(Stored data entries)
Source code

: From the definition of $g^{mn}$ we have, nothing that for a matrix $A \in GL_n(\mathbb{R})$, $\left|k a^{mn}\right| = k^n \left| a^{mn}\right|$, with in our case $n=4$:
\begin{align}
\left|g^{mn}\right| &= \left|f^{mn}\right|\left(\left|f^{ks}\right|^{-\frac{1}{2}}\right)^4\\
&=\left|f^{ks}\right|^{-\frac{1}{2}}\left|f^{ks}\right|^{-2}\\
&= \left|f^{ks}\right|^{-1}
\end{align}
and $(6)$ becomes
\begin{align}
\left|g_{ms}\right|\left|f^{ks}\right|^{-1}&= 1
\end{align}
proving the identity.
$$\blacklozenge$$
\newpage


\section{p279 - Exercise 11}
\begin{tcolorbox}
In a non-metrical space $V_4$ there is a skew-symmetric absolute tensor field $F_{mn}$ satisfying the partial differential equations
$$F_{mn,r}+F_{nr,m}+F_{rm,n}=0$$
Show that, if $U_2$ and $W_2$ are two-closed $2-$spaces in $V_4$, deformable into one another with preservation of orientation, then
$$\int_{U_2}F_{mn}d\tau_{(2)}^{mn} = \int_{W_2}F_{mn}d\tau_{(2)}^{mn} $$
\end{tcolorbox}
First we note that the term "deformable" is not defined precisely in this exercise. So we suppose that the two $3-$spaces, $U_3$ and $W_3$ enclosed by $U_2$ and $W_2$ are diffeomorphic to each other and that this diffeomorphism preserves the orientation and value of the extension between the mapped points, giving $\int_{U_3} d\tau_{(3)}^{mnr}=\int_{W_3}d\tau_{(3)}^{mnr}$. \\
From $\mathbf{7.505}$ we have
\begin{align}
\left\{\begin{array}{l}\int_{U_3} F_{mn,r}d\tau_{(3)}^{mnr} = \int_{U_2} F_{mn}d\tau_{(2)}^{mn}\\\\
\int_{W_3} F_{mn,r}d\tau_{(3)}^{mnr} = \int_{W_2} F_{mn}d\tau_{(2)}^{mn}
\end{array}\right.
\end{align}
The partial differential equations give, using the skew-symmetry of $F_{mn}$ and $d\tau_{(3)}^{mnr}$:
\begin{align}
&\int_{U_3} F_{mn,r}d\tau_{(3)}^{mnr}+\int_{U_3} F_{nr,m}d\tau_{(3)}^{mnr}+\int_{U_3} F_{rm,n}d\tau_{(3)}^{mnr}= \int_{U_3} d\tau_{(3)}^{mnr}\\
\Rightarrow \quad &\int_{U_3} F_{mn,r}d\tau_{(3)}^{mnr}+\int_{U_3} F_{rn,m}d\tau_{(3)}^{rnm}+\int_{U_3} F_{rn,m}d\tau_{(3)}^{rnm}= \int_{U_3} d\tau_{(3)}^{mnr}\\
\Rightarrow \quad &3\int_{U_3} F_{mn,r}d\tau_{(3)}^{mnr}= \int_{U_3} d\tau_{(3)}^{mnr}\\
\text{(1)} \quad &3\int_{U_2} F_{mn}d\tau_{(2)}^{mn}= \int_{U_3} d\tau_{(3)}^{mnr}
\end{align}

-- Task requirements --
Reproduce the data. Keep it exact.

-- Written answer --
Source code

: From the definition of $g^{mn}$ we have, nothing that for a matrix $A \in GL_n(\mathbb{R})$, $\left|k a^{mn}\right| = k^n \left| a^{mn}\right|$, with in our case $n=4$:
\begin{align}
\left|g^{mn}\right| &= \left|f^{mn}\right|\left(\left|f^{ks}\right|^{-\frac{1}{2}}\right)^4\\
&=\left|f^{ks}\right|^{-\frac{1}{2}}\left|f^{ks}\right|^{-2}\\
&= \left|f^{ks}\right|^{-1}
\end{align}
and $(6)$ becomes
\begin{align}
\left|g_{ms}\right|\left|f^{ks}\right|^{-1}&= 1
\end{align}
proving the identity.
$$\blacklozenge$$
\newpage


\section{p279 - Exercise 11}
\begin{tcolorbox}
In a non-metrical space $V_4$ there is a skew-symmetric absolute tensor field $F_{mn}$ satisfying the partial differential equations
$$F_{mn,r}+F_{nr,m}+F_{rm,n}=0$$
Show that, if $U_2$ and $W_2$ are two-closed $2-$spaces in $V_4$, deformable into one another with preservation of orientation, then
$$\int_{U_2}F_{mn}d\tau_{(2)}^{mn} = \int_{W_2}F_{mn}d\tau_{(2)}^{mn} $$
\end{tcolorbox}
First we note that the term "deformable" is not defined precisely in this exercise. So we suppose that the two $3-$spaces, $U_3$ and $W_3$ enclosed by $U_2$ and $W_2$ are diffeomorphic to each other and that this diffeomorphism preserves the orientation and value of the extension between the mapped points, giving $\int_{U_3} d\tau_{(3)}^{mnr}=\int_{W_3}d\tau_{(3)}^{mnr}$. \\
From $\mathbf{7.505}$ we have
\begin{align}
\left\{\begin{array}{l}\int_{U_3} F_{mn,r}d\tau_{(3)}^{mnr} = \int_{U_2} F_{mn}d\tau_{(2)}^{mn}\\\\
\int_{W_3} F_{mn,r}d\tau_{(3)}^{mnr} = \int_{W_2} F_{mn}d\tau_{(2)}^{mn}
\end{array}\right.
\end{align}
The partial differential equations give, using the skew-symmetry of $F_{mn}$ and $d\tau_{(3)}^{mnr}$:
\begin{align}
&\int_{U_3} F_{mn,r}d\tau_{(3)}^{mnr}+\int_{U_3} F_{nr,m}d\tau_{(3)}^{mnr}+\int_{U_3} F_{rm,n}d\tau_{(3)}^{mnr}= \int_{U_3} d\tau_{(3)}^{mnr}\\
\Rightarrow \quad &\int_{U_3} F_{mn,r}d\tau_{(3)}^{mnr}+\int_{U_3} F_{rn,m}d\tau_{(3)}^{rnm}+\int_{U_3} F_{rn,m}d\tau_{(3)}^{rnm}= \int_{U_3} d\tau_{(3)}^{mnr}\\
\Rightarrow \quad &3\int_{U_3} F_{mn,r}d\tau_{(3)}^{mnr}= \int_{U_3} d\tau_{(3)}^{mnr}\\
\text{(1)} \quad &3\int_{U_2} F_{mn}d\tau_{(2)}^{mn}= \int_{U_3} d\tau_{(3)}^{mnr}
\end{align}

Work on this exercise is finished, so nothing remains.